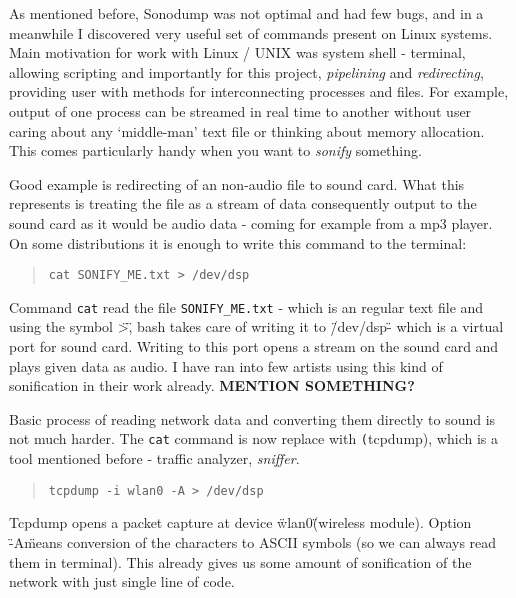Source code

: \documentclass[11pt,a4paper,oneside]{report}
\begin{document}
As mentioned before, Sonodump was not optimal and had few bugs, and in a meanwhile I discovered very useful set of commands present on Linux systems. Main motivation for work with Linux / UNIX was system shell - terminal, allowing scripting and importantly for this project, \textit{pipelining} and \textit{redirecting}, providing user with methods for interconnecting processes and files. For example, output of one process can be streamed in real time to another without user caring about any `middle-man' text file or thinking about memory allocation. This comes particularly handy when you want to \textit{sonify} something. 

Good example is redirecting of an non-audio file to sound card. What this represents is treating the file as a stream of data consequently output to the sound card as it would be audio data - coming for example from a mp3 player. On some distributions it is enough to write this command to the terminal:

\begin{quotation}
	\texttt{cat SONIFY\_ME.txt > /dev/dsp}
\end{quotation}

Command \texttt{cat} read the file \texttt{SONIFY\_ME.txt} - which is an regular text file and using the symbol \">\", bash takes care of writing it to \"/dev/dsp\" - which is a virtual port for sound card. Writing to this port opens a stream on the sound card and plays given data as audio. I have ran into few artists using this kind of sonification in their work already. \textbf{MENTION SOMETHING?}

Basic process of reading network data and converting them directly to sound is not much harder. The \texttt{cat} command is now replace with \texttt(tcpdump), which is a tool mentioned before - traffic analyzer, \textit{sniffer}.

\begin{quotation}
	\texttt{tcpdump -i wlan0 -A > /dev/dsp}
\end{quotation}

Tcpdump opens a packet capture at device \"wlan0\" (wireless module). Option \"-A\" means conversion of the characters to ASCII symbols (so we can always read them in terminal).
This already gives us some amount of sonification of the network with just single line of code. 

\end{document}

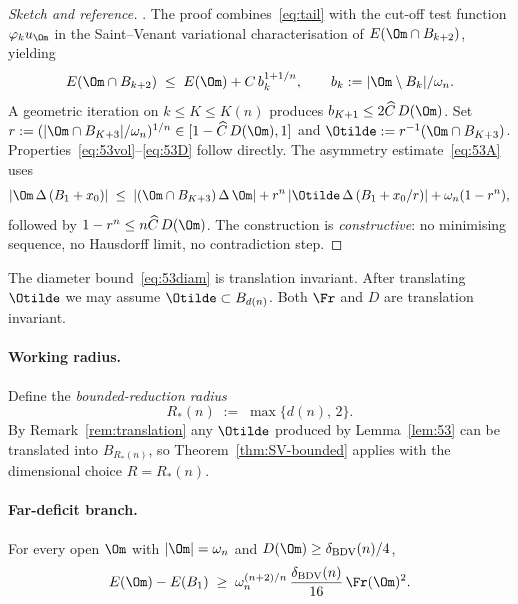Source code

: \begin{proof}[Sketch and reference]
\cite[Lemma~5.3]{BDV}. The proof combines~\eqref{eq:tail} with the
cut-off test function $\varphi_k u_\Om$ in the Saint--Venant
variational characterisation of $E(\Om\cap B_{k+2})$, yielding
\cite[(5.11)]{BDV}
\[
E(\Om\cap B_{k+2}) \;\le\; E(\Om) + C\,b_k^{1+1/n},
\qquad b_k := |\Om\setminus B_k|/\omega_n.
\]
A geometric iteration on $k\le K\le K(n)$ produces $b_{K+1}\le
2\widehat C\,D(\Om)$. Set $r:=(|\Om\cap B_{K+3}|/\omega_n)^{1/n}\in
[1-\widehat C\,D(\Om),1]$ and $\Otilde:=r^{-1}(\Om\cap B_{K+3})$.
Properties~\eqref{eq:53vol}--\eqref{eq:53D} follow directly. The
asymmetry estimate~\eqref{eq:53A} uses
\[
|\Om\,\Delta\,(B_1+x_0)|
\;\le\;
|(\Om\cap B_{K+3})\,\Delta\,\Om|
+ r^n\,|\Otilde\,\Delta\,(B_1+x_0/r)|
+ \omega_n(1-r^n),
\]
followed by $1-r^n\le n\widehat C\,D(\Om)$. The construction is
\emph{constructive}: no minimising sequence, no Hausdorff limit, no
contradiction step.
\end{proof}

\begin{remark}\label{rem:translation}
The diameter bound~\eqref{eq:53diam} is translation invariant. After
translating $\Otilde$ we may assume $\Otilde\subset B_{d(n)}$. Both
$\Fr$ and $D$ are translation invariant.
\end{remark}

\paragraph{Working radius.} Define the \emph{bounded-reduction radius}
\begin{equation}\label{eq:Rstar}
R_*(n) \;:=\; \max\bigl\{d(n),\,2\bigr\}.
\end{equation}
By Remark~\ref{rem:translation} any $\Otilde$ produced by
Lemma~\ref{lem:53} can be translated into $B_{R_*(n)}$, so
Theorem~\ref{thm:SV-bounded} applies with the dimensional choice
$R=R_*(n)$.

\paragraph{Far-deficit branch.}

\begin{lemma}\label{lem:far}
For every open $\Om$ with $|\Om|=\omega_n$ and
$D(\Om)\ge\delta_{\rm BDV}(n)/4$,
\begin{equation}\label{eq:far-quad}
E(\Om)-E(B_1) \;\ge\;
\omega_n^{(n+2)/n}\,\frac{\delta_{\rm BDV}(n)}{16}\,\Fr(\Om)^2.
\end{equation}
\end{lemma}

**WHAT YOU SHOULD DO**
Every line from the one containing "variational characterisation of" through the last line of the entries should be output exactly; nothing else belongs in the reply.

**OUTPUT BELOW**
variational characterisation of $E(\Om\cap B_{k+2})$, yielding
\cite[(5.11)]{BDV}
\[
E(\Om\cap B_{k+2}) \;\le\; E(\Om) + C\,b_k^{1+1/n},
\qquad b_k := |\Om\setminus B_k|/\omega_n.
\]
A geometric iteration on $k\le K\le K(n)$ produces $b_{K+1}\le
2\widehat C\,D(\Om)$. Set $r:=(|\Om\cap B_{K+3}|/\omega_n)^{1/n}\in
[1-\widehat C\,D(\Om),1]$ and $\Otilde:=r^{-1}(\Om\cap B_{K+3})$.
Properties~\eqref{eq:53vol}--\eqref{eq:53D} follow directly. The
asymmetry estimate~\eqref{eq:53A} uses
\[
|\Om\,\Delta\,(B_1+x_0)|
\;\le\;
|(\Om\cap B_{K+3})\,\Delta\,\Om|
+ r^n\,|\Otilde\,\Delta\,(B_1+x_0/r)|
+ \omega_n(1-r^n),
\]
followed by $1-r^n\le n\widehat C\,D(\Om)$. The construction is
\emph{constructive}: no minimising sequence, no Hausdorff limit, no
contradiction step.
\end{proof}

\begin{remark}\label{rem:translation}
The diameter bound~\eqref{eq:53diam} is translation invariant. After
translating $\Otilde$ we may assume $\Otilde\subset B_{d(n)}$. Both
$\Fr$ and $D$ are translation invariant.
\end{remark}

\paragraph{Working radius.} Define the \emph{bounded-reduction radius}
\begin{equation}\label{eq:Rstar}
R_*(n) \;:=\; \max\bigl\{d(n),\,2\bigr\}.
\end{equation}
By Remark~\ref{rem:translation} any $\Otilde$ produced by
Lemma~\ref{lem:53} can be translated into $B_{R_*(n)}$, so
Theorem~\ref{thm:SV-bounded} applies with the dimensional choice
$R=R_*(n)$.

\paragraph{Far-deficit branch.}

\begin{lemma}\label{lem:far}
For every open $\Om$ with $|\Om|=\omega_n$ and
$D(\Om)\ge\delta_{\rm BDV}(n)/4$,
\begin{equation}\label{eq:far-quad}
E(\Om)-E(B_1) \;\ge\;
\omega_n^{(n+2)/n}\,\frac{\delta_{\rm BDV}(n)}{16}\,\Fr(\Om)^2.
\end{equation}
\end{lemma}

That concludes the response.